Die pinke Treppe hoch aufs Dach des Futurium Berin zum Skywalk. Eine witzige Idee, um ein wenig zeitgemäßes Bauen auch real zu sehen. Hier kann man eine Runde über das Niedrig-Energie-Gebäude drehen um zwischen Photovoltaik- und Solarkollektoren Ausblicke auf Spree und rüber zur (Noch-)Kanzlerin zu genießen. Ein paar mehr Informationen zum Gebäude und der Technik wären interessant. Vielleicht habe ich sie zwischen all den Informationen aber auch einfach nicht entdeckt.

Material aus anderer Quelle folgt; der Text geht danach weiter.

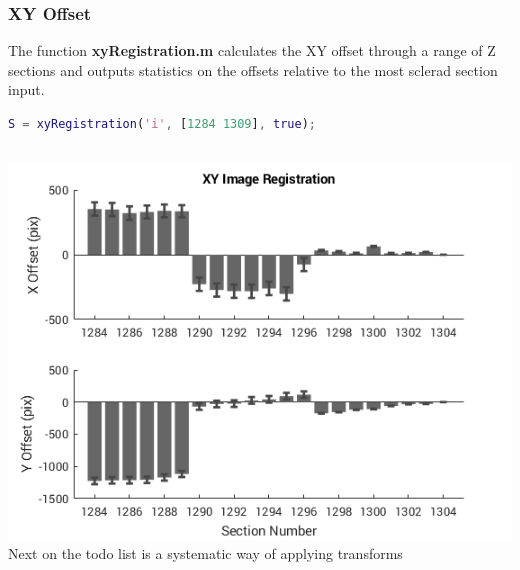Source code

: \documentclass[11pt]{beamer}
\begin{document}
\begin{frame}[fragile]
	\frametitle{XY Offset}
	The function \textbf{xyRegistration.m} calculates the XY offset through a range of Z sections and outputs statistics on the offsets relative to the most sclerad section input.
	\begin{lstlisting}[language=matlab]
% S xyRegistration(source, [minZ maxZ], plotFlag);
S = xyRegistration('i', [1284 1309], true);\end{lstlisting}
	\begin{columns}
			\includegraphics[height=0.4\textheight]{xyAlign}
			Next on the todo list is a systematic way of applying transforms
	\end{columns}
\end{frame}
\end{document}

Plattenmaterial aus Holzstaub-Abfällen

Futurium Lab

Einen letzten kurzen Blick werfe ich ins Untergeschoß, das Futurium Lab: Dort finden Workshops rund um den 3D-Druck statt, und man kann neue Werkstoffe kennen lernen. Wem der Kopf noch nicht qualmt darf auf Bildschirme starren, kann in Büchern schmökern oder ganz einfach zum krönenden Abschluss etwas Kunst genießen. Und da sind wirklich ein paar mega Installationen aus dem Weltraum gelandet, wie die „Noosphere“ von Philip Beesley oder „The Outside Inside“ von Johanna Schmeer. Es lebt!

Das Futurium Berlin lohnt sich also definitiv, nix wie hin und viel Zeit mitbringen. Sonst hat Berlin zum Glück ja wenig zu bieten. Meinen Zug habe ich übrigens gekriegt. Pünktlich war er auch an Start und Ziel. Es klappt doch mit der Bahn.